You’re the best tito for a reason: you just love spoiling those cute pamangkins of yours. You know that all it takes for your masungit niece to kiss you on the cheek is a cute gift in her favourite colour.
The ability to make corny jokes is the ultimate telltale sign that you’re officially a tito. For that, audience impact is the least on your mind. So what if no one laughs at your jokes? Your humour is on a whole other intellectual level that only other titos can comprehend.
When you go to the beach, you have no problem flaunting your belly. You’ve fully accepted that those abs won’t be coming anytime soon. Still, you try to jog once a week and you haven’t cancelled your gym membership even when it’s been months since you last worked out. At least you try!
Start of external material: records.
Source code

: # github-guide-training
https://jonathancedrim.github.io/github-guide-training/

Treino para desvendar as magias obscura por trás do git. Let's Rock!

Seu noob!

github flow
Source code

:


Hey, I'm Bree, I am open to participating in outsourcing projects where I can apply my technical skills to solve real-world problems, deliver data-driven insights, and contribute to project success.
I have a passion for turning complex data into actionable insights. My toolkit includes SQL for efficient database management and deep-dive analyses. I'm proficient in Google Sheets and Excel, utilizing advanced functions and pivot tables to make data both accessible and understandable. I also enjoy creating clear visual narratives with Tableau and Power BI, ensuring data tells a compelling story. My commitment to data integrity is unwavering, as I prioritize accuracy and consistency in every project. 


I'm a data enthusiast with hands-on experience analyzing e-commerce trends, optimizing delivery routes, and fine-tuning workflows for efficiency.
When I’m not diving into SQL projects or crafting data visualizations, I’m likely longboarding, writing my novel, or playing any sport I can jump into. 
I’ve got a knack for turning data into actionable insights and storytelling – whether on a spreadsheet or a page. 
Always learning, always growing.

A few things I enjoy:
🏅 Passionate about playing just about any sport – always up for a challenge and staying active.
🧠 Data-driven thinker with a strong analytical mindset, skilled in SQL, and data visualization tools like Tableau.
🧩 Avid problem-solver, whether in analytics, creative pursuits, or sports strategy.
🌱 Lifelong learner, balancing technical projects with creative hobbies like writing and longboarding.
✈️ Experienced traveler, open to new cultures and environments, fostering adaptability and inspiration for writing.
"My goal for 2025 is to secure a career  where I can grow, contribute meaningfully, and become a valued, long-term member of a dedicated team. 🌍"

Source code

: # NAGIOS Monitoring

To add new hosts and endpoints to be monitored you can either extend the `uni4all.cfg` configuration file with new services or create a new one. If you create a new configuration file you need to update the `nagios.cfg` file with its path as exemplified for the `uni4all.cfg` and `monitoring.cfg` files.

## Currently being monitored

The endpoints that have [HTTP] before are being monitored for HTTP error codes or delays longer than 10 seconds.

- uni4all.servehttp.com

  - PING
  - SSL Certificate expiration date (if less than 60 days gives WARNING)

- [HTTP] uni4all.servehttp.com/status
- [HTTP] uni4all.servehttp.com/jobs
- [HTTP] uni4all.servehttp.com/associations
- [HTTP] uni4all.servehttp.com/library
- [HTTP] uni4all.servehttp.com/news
Being fluffy doesn’t automatically mean you’ve let yourself go. Sometimes, your metabolism just can’t catch up with your lifestyle. You’re now more conscious of your food intake, especially since you realised that it now only takes a few bites of lechon to make you dizzy.
While your travel buddies excitedly point their cameras to the beautiful sights around you, you’re busy chatting with the boatman about the boat’s engine, what fish it could catch, or what makes it different from the other boat you just rode in. Well, who could ever make men un-love their machines?
Who’s the genius who invented this fun way of getting your heart racing while barely moving your muscles? Man, board games are fun! It’s particularly special when you can drag your younger pals to have a match with you. Instant quality time booster.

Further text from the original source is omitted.